Cuando no es “culta”, la música tiende a considerarse una fuente de peligros. Por ello, se la controla a base de agresivos limitadores de sonido y draconianas normas de seguridad. La historia de las relaciones entre las autoridades y las fiestas tecno ha estado marcada por una desconfianza general que ha derivado en represión.
El 19 de junio de 2021, Gérald Darmanin, ministro del Interior francés, lanzaba en plena noche a cuatrocientos gendarmes al asalto de una free party organizada en Redon, Bretaña, en homenaje a Steve Maia Caniço, ahogado en el Loira durante una intervención policial en la Fiesta de la Música de Nantes de 2019. Mientras llovían granadas y porrazos, a los bomberos se les impedía intervenir para acudir en ayuda de los heridos, entre ellos un joven que había perdido la mano. Por la mañana, al margen de todo procedimiento legal, se destruyeron a hachazos equipos de sonido por valor de más de 100.000 euros.
Represión con historia
Aunque esta violencia desproporcionada parecía responder al deseo de mostrar firmeza con vistas a las elecciones regionales, la presión que pesa sobre la escena free party es constante desde hace veinte años. La free party (no debe confundirse con la rave de pago) es una fiesta libre y gratuita donde se pincha música electrónica, organizada en el campo o en una parcela industrial por un colectivo de voluntarios, el sound system. Aparecida en Francia hace unos treinta años, es rechazada por los poderes públicos, lo que la mantiene en la clandestinidad. De este modo, se marginaliza toda una práctica cultural de aficionados, al contrario de lo que ha pasado, por ejemplo, en Alemania. No obstante, según la Coordinación Nacional de Sonidos (CNS) –una organización que reúne casi a una quinta parte de la escena francesa–, a día de hoy existen unos 1.000 colectivos que organizan alrededor de 4.000 eventos anuales, a menudo en plenos desiertos culturales.
La represión siempre ha acompañado la historia de la música tecno. En primer lugar, debido al consumo de drogas que se le asocia (1), pero también porque esas fiestas refractarias al control del Estado se perciben como islas de resistencia simbólica en una sociedad bajo vigilancia constante.
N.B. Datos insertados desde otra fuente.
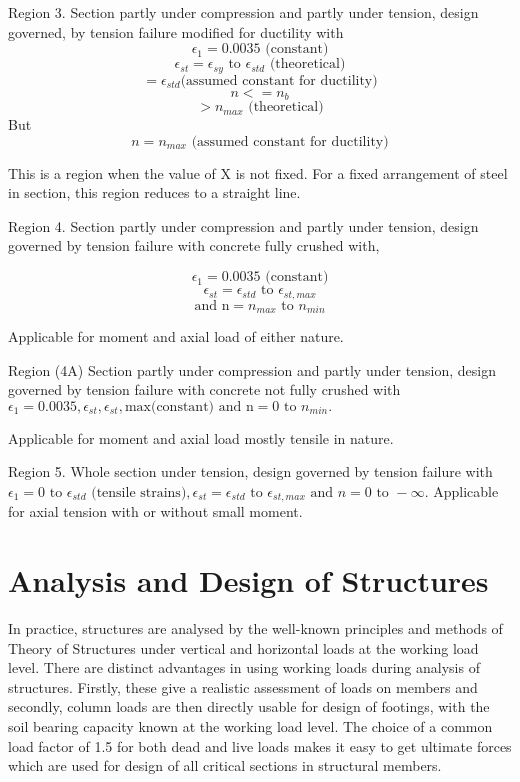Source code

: Region 3. Section partly under compression and partly under tension,
design governed, by tension failure modiﬁed for ductility with
$$\epsilon_1 = 0.0035 \text{ (constant)}$$
$$\epsilon_{st} =\epsilon_{sy} \text{ to } \epsilon_{std}
\text{ (theoretical)}$$
$$=\epsilon_{std} \text{(assumed constant for ductility)}$$
$$n<= n_b$$
$$>n_{max} \text{ (theoretical)}$$
But $$n=n_{max} \text{ (assumed constant for ductility)}$$

This is a region when the value of X is not fixed. For a fixed arrangement
of steel in section, this region reduces to a straight line. 

Region 4. Section partly under compression and partly under tension, design
governed by tension failure with concrete fully crushed with,

$$\epsilon_1 = 0.0035 \text{ (constant)}$$
$$\epsilon_{st} = \epsilon_{std} \text{ to } \epsilon_{st,max}$$
$$\text{and n} = n_{max} \text{ to } n_{min}$$

Applicable for moment and axial load of either nature.

Region (4A) Section partly under compression and partly under tension,
design governed by tension failure with concrete not fully crushed with
$\epsilon_1 = 0.0035,\epsilon_{st},\epsilon_{st},
\text{max(constant) and n} = 0 \text{ to } n_{min}.$

Applicable for moment and axial load mostly tensile in nature.

Region 5. Whole section under tension, design governed by tension failure with 
$\epsilon_1 = 0 \text{ to }\epsilon_{std} \text{ (tensile strains)},
\epsilon_{st}=\epsilon_{std} \text{ to } \epsilon_{st,max} \text{ and } n =
0 \text{ to } -\infty.$
Applicable for axial tension with or without small moment.

\section{Analysis and Design of Structures}

In practice, structures are analysed by the well-known principles and
methods of Theory of Structures under vertical and horizontal loads at the
working load level. There are distinct advantages in using working loads
during analysis of structures. Firstly, these give a realistic assessment
of loads on members and secondly, column loads are then directly usable
for design of footings, with the soil bearing capacity known at the working
load level. The choice of a common load factor of 1.5 for both dead and
live loads makes it easy to get ultimate forces which are used for
design of all critical sections in structural members.


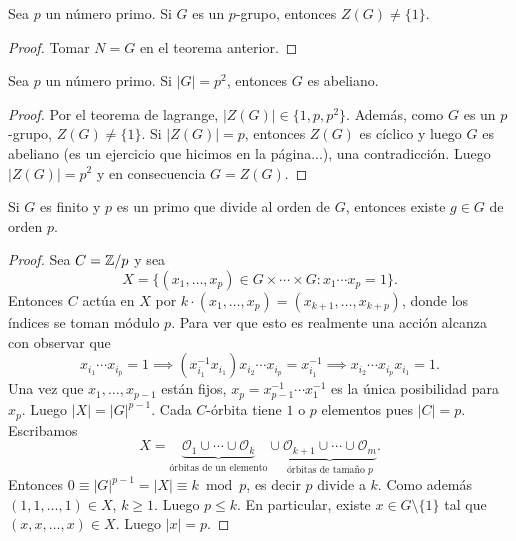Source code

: \begin{corollary}
Sea $p$ un número primo. Si  
$G$ es un $p$-grupo, entonces $Z(G)\ne\{1\}$.  
\end{corollary}

\begin{proof}
Tomar $N=G$ en el teorema anterior.
\end{proof} 

\begin{corollary}
	Sea $p$ un número primo. Si $|G|=p^2$, entonces $G$ es abeliano.  
\end{corollary}


\begin{proof}
Por el teorema de lagrange, $|Z(G)|\in\{1,p,p^2\}$. Además, como $G$ es un $p$-grupo, $Z(G)\ne\{1\}$. Si $|Z(G)|=p$, entonces $Z(G)$ es cíclico y luego $G$ es abeliano (es un ejercicio que hicimos en la página...), una contradicción. Luego $|Z(G)|=p^2$ y en consecuencia $G=Z(G)$. 	
\end{proof}

\begin{theorem}[Cauchy]
Si $G$ es finito y $p$ es un primo que divide al orden de $G$, entonces existe $g\in G$ de orden $p$. 	
\end{theorem}

\begin{proof}
Sea $C=\mathbb{Z}/p$ y sea
\[
X=\{(x_1,\dots,x_p)\in G\times\cdots\times G:x_1\cdots x_p=1\}.
\]
Entonces $C$ actúa en $X$ por $k\cdot (x_1,\dots,x_p)=(x_{k+1},\dots,x_{k+p})$, donde los índices se toman módulo $p$. Para ver que esto es realmente una acción alcanza con observar
que 
\[
x_{i_1}\cdots x_{i_p}=1
\implies (x_{i_1}^{-1}x_{i_1})x_{i_2}\cdots x_{i_p}=x_{i_1}^{-1}
\implies x_{i_2}\cdots x_{i_p}x_{i_1}=1.
\]	
Una vez que $x_1,\dots,x_{p-1}$ están fijos, $x_p=x_{p-1}^{-1}\cdots x_{1}^{-1}$ es la única posibilidad para $x_p$. Luego $|X|=|G|^{p-1}$. Cada $C$-órbita tiene $1$ o $p$ elementos pues $|C|=p$. Escribamos
\[
X=\underbrace{\mathcal{O}_1\cup\cdots\cup \mathcal{O}_k}_{\text{órbitas de un elemento}}\cup\underbrace{\mathcal{O}_{k+1}\cup\cdots\cup\mathcal{O}_m}_{\text{órbitas de tamaño $p$}}.
\] 
Entonces $0\equiv |G|^{p-1}=|X|\equiv k\bmod p$, es decir $p$ divide a $k$. Como además $(1,1,\dots,1)\in X$, $k\geq 1$. Luego $p\leq k$. En particular, 
existe $x\in G\setminus\{1\}$ tal que $(x,x,\dots,x)\in X$. Luego $|x|=p$. 
\end{proof}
En 1993, alentados por una alarmista campaña de prensa, los poderes públicos se ponen tensos y la primera gran rave francesa, Oz, es anulada. En respuesta, todos los organizadores de Francia son invitados cerca de Beauvais al primer “teknival”, una especie de festival gratuito abierto a todos los sound systems. En 1995, una circular interministerial califica las raves (en el sentido de fiesta tecno en general) de fiestas de riesgo y conmina a las fuerzas del orden a hacer todo lo posible para impedir su celebración. A partir de 1998, alquilar una sala se vuelve imposible. Las free parties aprovechan su clandestinidad para expandirse y, el fin de semana del 1 de mayo de 2001, el teknival de Marigny acoge a 30.000 personas. El 27 de julio, el presidente francés Jacques Chirac afirma que “las fiestas rave en sí no son el problema. El problema es lo que hoy llaman las (2)”. Unos meses más tarde, la mayoría socialista aprueba la enmienda del diputado Thierry Mariani (Unión por un Movimiento Popular [UMP], actualmente en las filas de Agrupación Nacional [RN, por sus siglas en francés, antiguo Frente Nacional]) a la ley sobre seguridad ciudadana adoptada tras los atentados del 11 de septiembre. En adelante, las autoridades pueden requisar los equipos de sonido de las manifestaciones sin ánimo de lucro de más de 250 participantes que no hayan recibido autorización. Como las prefecturas casi nunca conceden el permiso –tres de media al año en toda Francia– la ley equivale a una prohibición de facto.